** DATA LISTING follows **
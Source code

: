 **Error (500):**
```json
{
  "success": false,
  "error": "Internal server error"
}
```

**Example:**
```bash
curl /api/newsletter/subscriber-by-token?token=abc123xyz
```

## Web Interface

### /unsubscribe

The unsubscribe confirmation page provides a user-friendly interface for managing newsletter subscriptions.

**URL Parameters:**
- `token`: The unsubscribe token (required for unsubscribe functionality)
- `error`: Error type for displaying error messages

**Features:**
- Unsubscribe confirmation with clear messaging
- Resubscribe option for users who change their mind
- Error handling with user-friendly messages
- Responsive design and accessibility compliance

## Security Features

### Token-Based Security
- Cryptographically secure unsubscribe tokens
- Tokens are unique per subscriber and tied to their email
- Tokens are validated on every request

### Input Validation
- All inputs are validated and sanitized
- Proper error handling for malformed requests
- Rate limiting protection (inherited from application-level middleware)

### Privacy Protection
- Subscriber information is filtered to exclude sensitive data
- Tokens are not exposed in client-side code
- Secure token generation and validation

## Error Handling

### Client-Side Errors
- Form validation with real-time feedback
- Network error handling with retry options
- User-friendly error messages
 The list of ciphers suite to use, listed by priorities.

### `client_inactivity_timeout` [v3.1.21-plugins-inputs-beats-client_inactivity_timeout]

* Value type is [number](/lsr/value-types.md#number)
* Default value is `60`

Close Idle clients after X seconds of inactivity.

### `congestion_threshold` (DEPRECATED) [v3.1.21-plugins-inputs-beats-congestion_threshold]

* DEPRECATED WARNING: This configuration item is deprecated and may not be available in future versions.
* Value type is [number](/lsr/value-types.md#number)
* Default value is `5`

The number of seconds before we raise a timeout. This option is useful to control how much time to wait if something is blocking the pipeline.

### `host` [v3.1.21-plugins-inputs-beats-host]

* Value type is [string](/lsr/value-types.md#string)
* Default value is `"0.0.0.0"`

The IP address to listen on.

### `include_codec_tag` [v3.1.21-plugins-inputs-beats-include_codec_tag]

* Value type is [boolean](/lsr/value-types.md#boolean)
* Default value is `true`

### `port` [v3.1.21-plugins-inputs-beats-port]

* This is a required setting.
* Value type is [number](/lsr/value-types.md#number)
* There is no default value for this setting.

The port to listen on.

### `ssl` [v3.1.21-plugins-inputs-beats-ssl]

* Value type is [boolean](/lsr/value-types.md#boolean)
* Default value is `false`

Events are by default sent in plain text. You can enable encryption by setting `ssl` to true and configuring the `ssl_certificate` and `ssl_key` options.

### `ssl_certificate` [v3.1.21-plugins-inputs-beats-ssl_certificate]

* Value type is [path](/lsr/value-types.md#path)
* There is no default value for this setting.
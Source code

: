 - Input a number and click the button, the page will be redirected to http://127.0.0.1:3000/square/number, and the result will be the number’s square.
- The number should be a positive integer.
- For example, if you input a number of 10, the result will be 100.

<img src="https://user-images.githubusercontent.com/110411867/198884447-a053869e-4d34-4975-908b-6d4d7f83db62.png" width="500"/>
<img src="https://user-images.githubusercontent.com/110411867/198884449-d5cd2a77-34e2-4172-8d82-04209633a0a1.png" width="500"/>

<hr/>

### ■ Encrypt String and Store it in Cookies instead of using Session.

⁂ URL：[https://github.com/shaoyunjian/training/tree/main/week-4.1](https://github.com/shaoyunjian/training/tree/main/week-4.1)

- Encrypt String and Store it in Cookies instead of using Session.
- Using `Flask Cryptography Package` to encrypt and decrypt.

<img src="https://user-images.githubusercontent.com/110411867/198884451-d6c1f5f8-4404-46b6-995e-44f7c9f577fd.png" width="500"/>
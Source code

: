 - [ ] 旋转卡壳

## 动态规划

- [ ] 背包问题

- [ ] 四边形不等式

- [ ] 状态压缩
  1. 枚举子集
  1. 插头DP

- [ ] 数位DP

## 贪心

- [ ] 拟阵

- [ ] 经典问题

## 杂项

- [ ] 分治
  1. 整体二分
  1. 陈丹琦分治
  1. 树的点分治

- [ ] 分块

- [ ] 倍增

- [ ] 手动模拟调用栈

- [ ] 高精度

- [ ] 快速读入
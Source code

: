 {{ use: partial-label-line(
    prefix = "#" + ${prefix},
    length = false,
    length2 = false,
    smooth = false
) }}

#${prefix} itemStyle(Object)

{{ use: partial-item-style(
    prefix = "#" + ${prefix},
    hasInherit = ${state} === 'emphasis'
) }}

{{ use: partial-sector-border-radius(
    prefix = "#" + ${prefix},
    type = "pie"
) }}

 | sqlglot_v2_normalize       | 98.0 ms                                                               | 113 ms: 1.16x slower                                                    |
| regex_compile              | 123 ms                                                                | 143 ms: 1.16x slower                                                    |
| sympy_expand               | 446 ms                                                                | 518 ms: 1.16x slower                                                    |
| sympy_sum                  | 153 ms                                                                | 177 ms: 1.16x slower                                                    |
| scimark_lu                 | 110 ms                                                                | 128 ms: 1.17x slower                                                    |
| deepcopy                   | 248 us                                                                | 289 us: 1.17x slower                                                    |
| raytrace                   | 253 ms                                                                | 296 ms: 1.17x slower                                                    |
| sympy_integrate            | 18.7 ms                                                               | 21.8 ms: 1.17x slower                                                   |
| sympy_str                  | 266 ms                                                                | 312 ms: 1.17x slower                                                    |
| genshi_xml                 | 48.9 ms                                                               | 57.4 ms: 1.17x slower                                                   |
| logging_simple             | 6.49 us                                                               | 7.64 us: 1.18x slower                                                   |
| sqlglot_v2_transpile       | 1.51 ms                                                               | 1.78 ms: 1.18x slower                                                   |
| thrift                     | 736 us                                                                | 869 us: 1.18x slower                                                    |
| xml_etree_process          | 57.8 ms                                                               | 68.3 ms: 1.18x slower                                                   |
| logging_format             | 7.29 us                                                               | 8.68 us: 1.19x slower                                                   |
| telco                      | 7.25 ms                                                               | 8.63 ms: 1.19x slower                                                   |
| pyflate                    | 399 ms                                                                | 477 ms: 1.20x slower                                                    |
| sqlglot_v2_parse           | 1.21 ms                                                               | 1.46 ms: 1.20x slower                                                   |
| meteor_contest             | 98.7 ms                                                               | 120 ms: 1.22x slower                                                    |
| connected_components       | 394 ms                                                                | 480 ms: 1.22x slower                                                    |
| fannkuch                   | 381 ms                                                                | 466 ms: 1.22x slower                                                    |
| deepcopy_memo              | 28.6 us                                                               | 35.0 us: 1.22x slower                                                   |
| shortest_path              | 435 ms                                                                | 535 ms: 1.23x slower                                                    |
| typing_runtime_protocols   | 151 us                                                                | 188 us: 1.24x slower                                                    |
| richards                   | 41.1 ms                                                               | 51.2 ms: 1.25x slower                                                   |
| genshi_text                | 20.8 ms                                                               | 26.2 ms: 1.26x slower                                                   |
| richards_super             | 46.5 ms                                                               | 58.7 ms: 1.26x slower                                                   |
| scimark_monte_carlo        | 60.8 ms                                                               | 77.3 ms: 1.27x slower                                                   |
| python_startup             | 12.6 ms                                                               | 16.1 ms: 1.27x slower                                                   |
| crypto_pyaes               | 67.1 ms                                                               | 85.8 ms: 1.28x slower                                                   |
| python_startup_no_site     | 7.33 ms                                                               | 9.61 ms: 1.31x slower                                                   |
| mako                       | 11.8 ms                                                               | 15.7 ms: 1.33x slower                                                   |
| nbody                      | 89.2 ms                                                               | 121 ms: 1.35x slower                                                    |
** End of DATA LISTING **
### THE TASK
Print the data above again, with nothing altered and nothing left out.

### YOUR SOLUTION
Source code

: **Error (500):**
```json
{
  "success": false,
  "error": "Internal server error"
}
```

**Example:**
```bash
curl /api/newsletter/subscriber-by-token?token=abc123xyz
```

## Web Interface

### /unsubscribe

The unsubscribe confirmation page provides a user-friendly interface for managing newsletter subscriptions.

**URL Parameters:**
- `token`: The unsubscribe token (required for unsubscribe functionality)
- `error`: Error type for displaying error messages

**Features:**
- Unsubscribe confirmation with clear messaging
- Resubscribe option for users who change their mind
- Error handling with user-friendly messages
- Responsive design and accessibility compliance

## Security Features

### Token-Based Security
- Cryptographically secure unsubscribe tokens
- Tokens are unique per subscriber and tied to their email
- Tokens are validated on every request

### Input Validation
- All inputs are validated and sanitized
- Proper error handling for malformed requests
- Rate limiting protection (inherited from application-level middleware)

### Privacy Protection
- Subscriber information is filtered to exclude sensitive data
- Tokens are not exposed in client-side code
- Secure token generation and validation

## Error Handling

### Client-Side Errors
- Form validation with real-time feedback
- Network error handling with retry options
- User-friendly error messages
 The list of ciphers suite to use, listed by priorities.

### `client_inactivity_timeout` [v3.1.21-plugins-inputs-beats-client_inactivity_timeout]

* Value type is [number](/lsr/value-types.md#number)
* Default value is `60`

Close Idle clients after X seconds of inactivity.

### `congestion_threshold` (DEPRECATED) [v3.1.21-plugins-inputs-beats-congestion_threshold]

* DEPRECATED WARNING: This configuration item is deprecated and may not be available in future versions.
* Value type is [number](/lsr/value-types.md#number)
* Default value is `5`

The number of seconds before we raise a timeout. This option is useful to control how much time to wait if something is blocking the pipeline.

### `host` [v3.1.21-plugins-inputs-beats-host]

* Value type is [string](/lsr/value-types.md#string)
* Default value is `"0.0.0.0"`

The IP address to listen on.

### `include_codec_tag` [v3.1.21-plugins-inputs-beats-include_codec_tag]

* Value type is [boolean](/lsr/value-types.md#boolean)
* Default value is `true`

### `port` [v3.1.21-plugins-inputs-beats-port]

* This is a required setting.
* Value type is [number](/lsr/value-types.md#number)
* There is no default value for this setting.

The port to listen on.

### `ssl` [v3.1.21-plugins-inputs-beats-ssl]

* Value type is [boolean](/lsr/value-types.md#boolean)
* Default value is `false`

Events are by default sent in plain text. You can enable encryption by setting `ssl` to true and configuring the `ssl_certificate` and `ssl_key` options.

### `ssl_certificate` [v3.1.21-plugins-inputs-beats-ssl_certificate]

* Value type is [path](/lsr/value-types.md#path)
* There is no default value for this setting.
Source code

: - Input a number and click the button, the page will be redirected to http://127.0.0.1:3000/square/number, and the result will be the number’s square.
- The number should be a positive integer.
- For example, if you input a number of 10, the result will be 100.

<img src="https://user-images.githubusercontent.com/110411867/198884447-a053869e-4d34-4975-908b-6d4d7f83db62.png" width="500"/>
<img src="https://user-images.githubusercontent.com/110411867/198884449-d5cd2a77-34e2-4172-8d82-04209633a0a1.png" width="500"/>

<hr/>

### ■ Encrypt String and Store it in Cookies instead of using Session.

⁂ URL：[https://github.com/shaoyunjian/training/tree/main/week-4.1](https://github.com/shaoyunjian/training/tree/main/week-4.1)

- Encrypt String and Store it in Cookies instead of using Session.
- Using `Flask Cryptography Package` to encrypt and decrypt.

<img src="https://user-images.githubusercontent.com/110411867/198884451-d6c1f5f8-4404-46b6-995e-44f7c9f577fd.png" width="500"/>
Source code

: - [ ] 旋转卡壳

## 动态规划

- [ ] 背包问题

- [ ] 四边形不等式

- [ ] 状态压缩
  1. 枚举子集
  1. 插头DP

- [ ] 数位DP

## 贪心

- [ ] 拟阵

- [ ] 经典问题

## 杂项

- [ ] 分治
  1. 整体二分
  1. 陈丹琦分治
  1. 树的点分治

- [ ] 分块

- [ ] 倍增

- [ ] 手动模拟调用栈

- [ ] 高精度

- [ ] 快速读入
Source code

: {{ use: partial-label-line(
    prefix = "#" + ${prefix},
    length = false,
    length2 = false,
    smooth = false
) }}

#${prefix} itemStyle(Object)

{{ use: partial-item-style(
    prefix = "#" + ${prefix},
    hasInherit = ${state} === 'emphasis'
) }}

{{ use: partial-sector-border-radius(
    prefix = "#" + ${prefix},
    type = "pie"
) }}

 | sqlglot_v2_normalize       | 98.0 ms                                                               | 113 ms: 1.16x slower                                                    |
| regex_compile              | 123 ms                                                                | 143 ms: 1.16x slower                                                    |
| sympy_expand               | 446 ms                                                                | 518 ms: 1.16x slower                                                    |
| sympy_sum                  | 153 ms                                                                | 177 ms: 1.16x slower                                                    |
| scimark_lu                 | 110 ms                                                                | 128 ms: 1.17x slower                                                    |
| deepcopy                   | 248 us                                                                | 289 us: 1.17x slower                                                    |
| raytrace                   | 253 ms                                                                | 296 ms: 1.17x slower                                                    |
| sympy_integrate            | 18.7 ms                                                               | 21.8 ms: 1.17x slower                                                   |
| sympy_str                  | 266 ms                                                                | 312 ms: 1.17x slower                                                    |
| genshi_xml                 | 48.9 ms                                                               | 57.4 ms: 1.17x slower                                                   |
| logging_simple             | 6.49 us                                                               | 7.64 us: 1.18x slower                                                   |
| sqlglot_v2_transpile       | 1.51 ms                                                               | 1.78 ms: 1.18x slower                                                   |
| thrift                     | 736 us                                                                | 869 us: 1.18x slower                                                    |
| xml_etree_process          | 57.8 ms                                                               | 68.3 ms: 1.18x slower                                                   |
| logging_format             | 7.29 us                                                               | 8.68 us: 1.19x slower                                                   |
| telco                      | 7.25 ms                                                               | 8.63 ms: 1.19x slower                                                   |
| pyflate                    | 399 ms                                                                | 477 ms: 1.20x slower                                                    |
| sqlglot_v2_parse           | 1.21 ms                                                               | 1.46 ms: 1.20x slower                                                   |
| meteor_contest             | 98.7 ms                                                               | 120 ms: 1.22x slower                                                    |
| connected_components       | 394 ms                                                                | 480 ms: 1.22x slower                                                    |
| fannkuch                   | 381 ms                                                                | 466 ms: 1.22x slower                                                    |
| deepcopy_memo              | 28.6 us                                                               | 35.0 us: 1.22x slower                                                   |
| shortest_path              | 435 ms                                                                | 535 ms: 1.23x slower                                                    |
| typing_runtime_protocols   | 151 us                                                                | 188 us: 1.24x slower                                                    |
| richards                   | 41.1 ms                                                               | 51.2 ms: 1.25x slower                                                   |
| genshi_text                | 20.8 ms                                                               | 26.2 ms: 1.26x slower                                                   |
| richards_super             | 46.5 ms                                                               | 58.7 ms: 1.26x slower                                                   |
| scimark_monte_carlo        | 60.8 ms                                                               | 77.3 ms: 1.27x slower                                                   |
| python_startup             | 12.6 ms                                                               | 16.1 ms: 1.27x slower                                                   |
| crypto_pyaes               | 67.1 ms                                                               | 85.8 ms: 1.28x slower                                                   |
| python_startup_no_site     | 7.33 ms                                                               | 9.61 ms: 1.31x slower                                                   |
| mako                       | 11.8 ms                                                               | 15.7 ms: 1.33x slower                                                   |
| nbody                      | 89.2 ms                                                               | 121 ms: 1.35x slower                                                    |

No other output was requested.